Entendemos que aquí nos encontramos en el delicado equilibrio entre la necesidad de que el Estado recaude lo que legalmente le corresponde por tributos, que los precisa para su funcionamiento, y los derechos igualmente legítimos de los contribuyentes a que se respete su intimidad, su propiedad y las garantías del debido proceso.
O dicho de otra forma, el equilibrio de los derechos debe inclinarse por tutelar y cuidar que cada ciudadano que se enfrente al aparato fiscal de recaudación, disponga de medios efectivos e imparciales para revisar su caso. Eso no se recoge adecuadamente en las normas, que están pensadas y diseñadas con especial énfasis en el fin recaudatorio y coercitivo, pero no en las garantías previas de las personas afectadas y otras cuestiones técnicas que no vienen al caso en esta columna.

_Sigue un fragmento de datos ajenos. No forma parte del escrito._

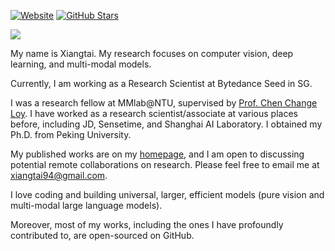 <!--### Hi there 👋



**lxtGH/lxtGH** is a ✨ _special_ ✨ repository because its `README.md` (this file) appears on your GitHub profile.

Here are some ideas to get you started:

- 🔭 I’m currently working on ...
- 🌱 I’m currently learning ...
- 👯 I’m looking to collaborate on ...
- 🤔 I’m looking for help with ...
- 💬 Ask me about ...
- 📫 How to reach me: ...
- 😄 Pronouns: ...
- ⚡ Fun fact: ...
-->


[![Website](https://img.shields.io/website?label=lxtgh.github.io&style=for-the-badge&up_message=up&url=https://lxtgh.github.io/)](https://lxtgh.github.io/)
[![GitHub Stars](https://img.shields.io/github/stars/lxtGH?affiliations=OWNER%2CCOLLABORATOR&style=for-the-badge)](https://github.com/lxtGH)

![]( https://steins-gate-visitor-count.greenhandatsjtu.repl.co/{lxtGH})

My name is Xiangtai. My research focuses on computer vision, deep learning, and multi-modal models.

Currently, I am working as a Research Scientist at Bytedance Seed in SG.

I was a research fellow at MMlab@NTU, supervised by [Prof. Chen Change Loy](https://www.mmlab-ntu.com/person/ccloy/). I have worked as a research scientist/associate at various places before, including JD, Sensetime, and Shanghai AI Laboratory. I obtained my Ph.D. from Peking University.

My published works are on my [homepage](https://lxtgh.github.io/), and I am open to discussing potential remote collaborations on research. Please feel free to email me at xiangtai94@gmail.com.


I love coding and building universal, larger, efficient models (pure vision and multi-modal large language models). 


Moreover, most of my works, including the ones I have profoundly contributed to, are open-sourced on GitHub.
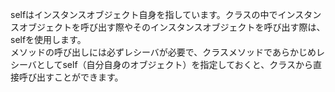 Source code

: ﻿selfはインスタンスオブジェクト自身を指しています。クラスの中でインスタンスオブジェクトを呼び出す際やそのインスタンスオブジェクトを呼び出す際は、selfを使用します。  
メソッドの呼び出しには必ずレシーバが必要で、クラスメソッドであらかじめレシーバとしてself（自分自身のオブジェクト）を指定しておくと、クラスから直接呼び出すことができます。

Para desgracia de los contribuyentes, todo parece indicar que solo la actuación fuerte y clara de la justicia, en tutela de los derechos de los contribuyentes, podrá frenar el impulso de acciones que no permitan una adecuada defensa y garantía de que los afectados serán oídos, tendrán oportunidad de defenderse y se analizará su caso a fondo antes de autorizar esa vía de fuerza. Porque una vez aplicada es irreversible en sus consecuencias.
Los legisladores deberían revisar de manera prioritaria la legislación con la finalidad de restablecer el equilibrio perdido por los contribuyentes, sin que ello signifique retroceder en el fin de asegurarle al Estado herramientas serias y modernas de gestión y sanción a los omisos.